After scouring the offices for pens, I joined the others in the main room. While the mad scientist was gone, it appeared the back door was wide open. The photo hunter had run out in pursuit, while the trolldier and spell lady attended to the werewolf, which is the kind of thing we often say nowadays. Since I preferred to stay away from lycanthropes as a rule, I went out to the back alley as well and provided some moral support to the hunter in his pursuit. Alas, she was long gone. And so, we returned to search her makeshift laboratory. Trolldier handed me a set of receipts for chemicals, which is admittedly not my field of study. I tried to look impressive while perusing them, but had no information to give. So I handed them to spell lady who was more interested in this kind of thing. I took to searching the mad scientists desk in the meantime, only to find a vial of strange liquid. Avoiding the urge to smell, taste insert this vial, I collected it for evidence. This felt like the smart decision, but not the most interesting one. Also, I found one more pen. While the rest of the party felt the evidence pointed to vivisection to uncover the secrets of lycanthropy, I had another theory involving hair tonic.

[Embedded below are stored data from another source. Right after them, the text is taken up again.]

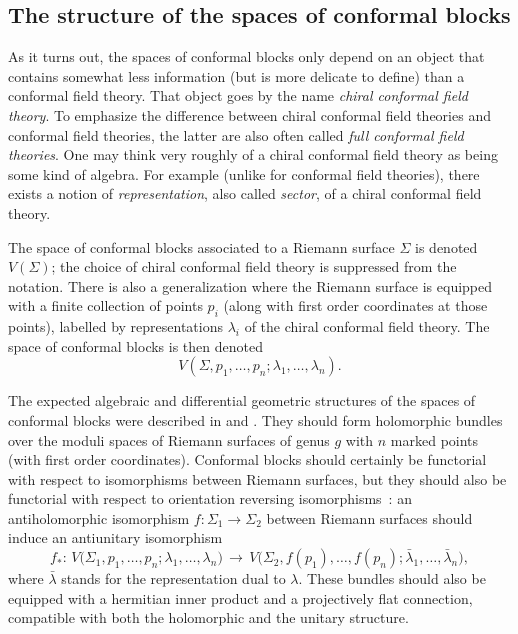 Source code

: \documentclass[a4paper,10pt,leqno]{amsart}
\theoremstyle{plain}
\theoremstyle{definition}
\theoremstyle{remark}
\DeclareRobustCommand{\SkipTocEntry}[5]{}
\begin{document}
\subsection*{The structure of the spaces of conformal blocks}
As it turns out, the spaces of conformal blocks only depend on an object that contains somewhat less information (but is more delicate to define) than a conformal field theory.
That object goes by the name \emph{chiral conformal field theory}.
To emphasize the difference between chiral conformal field theories and conformal field theories, the latter are also often called \emph{full conformal field theories}.
One may think very roughly of a chiral conformal field theory as being some kind of algebra.
For example (unlike for conformal field theories), there exists a notion of \emph{representation}, also called \emph{sector}, of a chiral conformal field theory.

The space of conformal blocks associated to a Riemann surface $\Sigma$ is denoted $V(\Sigma)$;
the choice of chiral conformal field theory is suppressed from the notation.
There is also a generalization where the Riemann surface is equipped with a finite collection of points $p_i$ (along with first order coordinates at those points), labelled by representations $\lambda_i$ of the chiral conformal field theory.
The space of conformal blocks is then denoted
\begin{equation}\label{eq: VOA conf blocks}
V(\Sigma,p_1,\ldots,p_n;\lambda_1,\ldots,\lambda_n).
\end{equation}

The expected algebraic and differential geometric structures of the spaces of conformal blocks were described in \cite{Friedan-Shenker(The-analytic-geometry-of-two-dimensional-conformal-field-theory)} and \cite{Moore-Seiberg(classical+quantum-conf-field-theory)}.
They should form holomorphic bundles over the moduli spaces of Riemann surfaces of genus $g$ with $n$ marked points (with first order coordinates).
Conformal blocks should certainly be functorial with respect to isomorphisms between Riemann surfaces, but they should also be functorial with respect to orientation reversing isomorphisms~\cite{Moore-Seiberg(Naturality-in-conformal-field-theory)}:
an antiholomorphic isomorphism ${f:\Sigma_1\to\Sigma_2}$ between Riemann surfaces should induce an antiunitary isomorphism
\[
f_*:\,V\big(\Sigma_1,p_1,\ldots,p_n;\lambda_1,\ldots,\lambda_n\big)\,\to\, V\big(\Sigma_2,f(p_1),\ldots,f(p_n);\bar\lambda_1,\ldots,\bar\lambda_n\big),
\]
where $\bar\lambda$ stands for the representation dual to $\lambda$.
These bundles should also be equipped with a hermitian inner product and a projectively flat connection, compatible with both the holomorphic and the unitary structure.
\end{document}
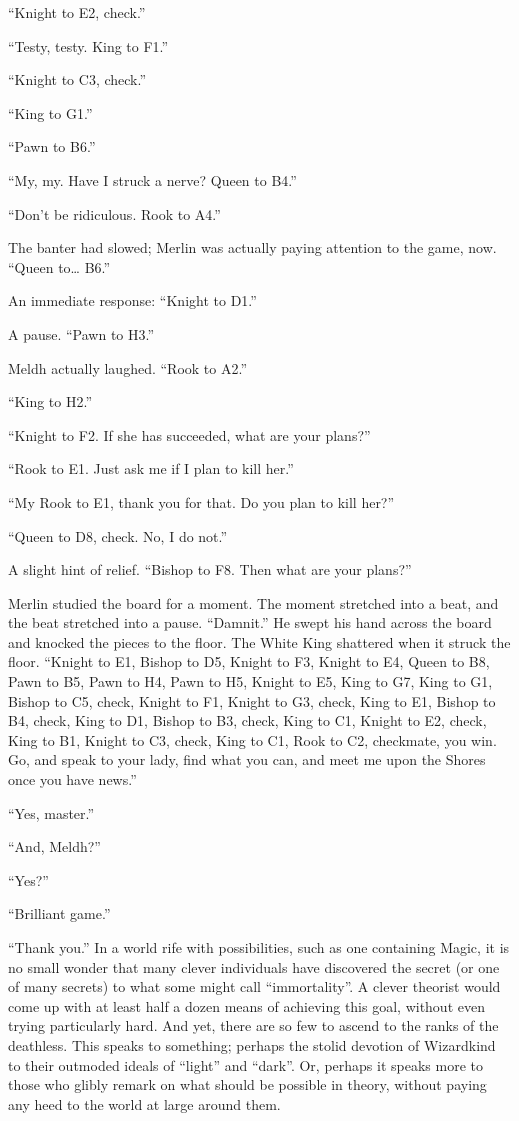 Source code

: “Knight to E2, check.”

“Testy, testy. King to F1.”

“Knight to C3, check.”

“King to G1.”

“Pawn to B6.”

“My, my. Have I struck a nerve? Queen to B4.”

“Don’t be ridiculous. Rook to A4.”

The banter had slowed; Merlin was actually paying attention to the game, now. “Queen to… B6.”

An immediate response: “Knight to D1.”

A pause. “Pawn to H3.”

Meldh actually laughed. “Rook to A2.”

“King to H2.”

“Knight to F2. If she has succeeded, what are your plans?”

“Rook to E1. Just ask me if I plan to kill her.”

“My Rook to E1, thank you for that. Do you plan to kill her?”

“Queen to D8, check. No, I do not.”

A slight hint of relief. “Bishop to F8. Then what are your plans?”

Merlin studied the board for a moment. The moment stretched into a beat, and the beat stretched into a pause. “Damnit.” He swept his hand across the board and knocked the pieces to the floor. The White King shattered when it struck the floor. “Knight to E1, Bishop to D5, Knight to F3, Knight to E4, Queen to B8, Pawn to B5, Pawn to H4, Pawn to H5, Knight to E5, King to G7, King to G1, Bishop to C5, check, Knight to F1, Knight to G3, check, King to E1, Bishop to B4, check, King to D1, Bishop to B3, check, King to C1, Knight to E2, check, King to B1, Knight to C3, check, King to C1, Rook to C2, checkmate, you win. Go, and speak to your lady, find what you can, and meet me upon the Shores once you have news.”

“Yes, master.”

“And, Meldh?”

“Yes?”

“Brilliant game.”

“Thank you.”
\simpleline
In a world rife with possibilities, such as one containing Magic, it is no small wonder that many clever individuals have discovered the secret (or one of many secrets) to what some might call “immortality”. A clever theorist would come up with at least half a dozen means of achieving this goal, without even trying particularly hard. And yet, there are so few to ascend to the ranks of the deathless. This speaks to something; perhaps the stolid devotion of Wizardkind to their outmoded ideals of “light” and “dark”. Or, perhaps it speaks more to those who glibly remark on what should be possible in theory, without paying any heed to the world at large around them.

We turned the werewolf, vial and receipts over to the lord, who was appreciative and also disturbed by the events we uncovered. He offered me a drink, which I abstained from, although I briefly considered giving some to my bees. They definitely deserved it for all the moral support. But I was also concerned that it might… what is the term… kill them. Although this obvious rich lord could have paid us handsomely, the others decided his thanks was reward enough. It was around this time I realized why I can never afford my giant robot scorpion.

Having completed our quest, the hunter dropped me off at Danger Zone, leaving me to my work of building a grand apiary for my attack bees. I could also replenish my greatly diminished pen supply, thankfully. I suppose I should start working on my field equipment for the next inevitable death trap of an adventure.

The following weeks were spent holed up in my workshop. Utilizing all my resources at the Danger Zone, I was able to improve my inventions for our next horrible outing.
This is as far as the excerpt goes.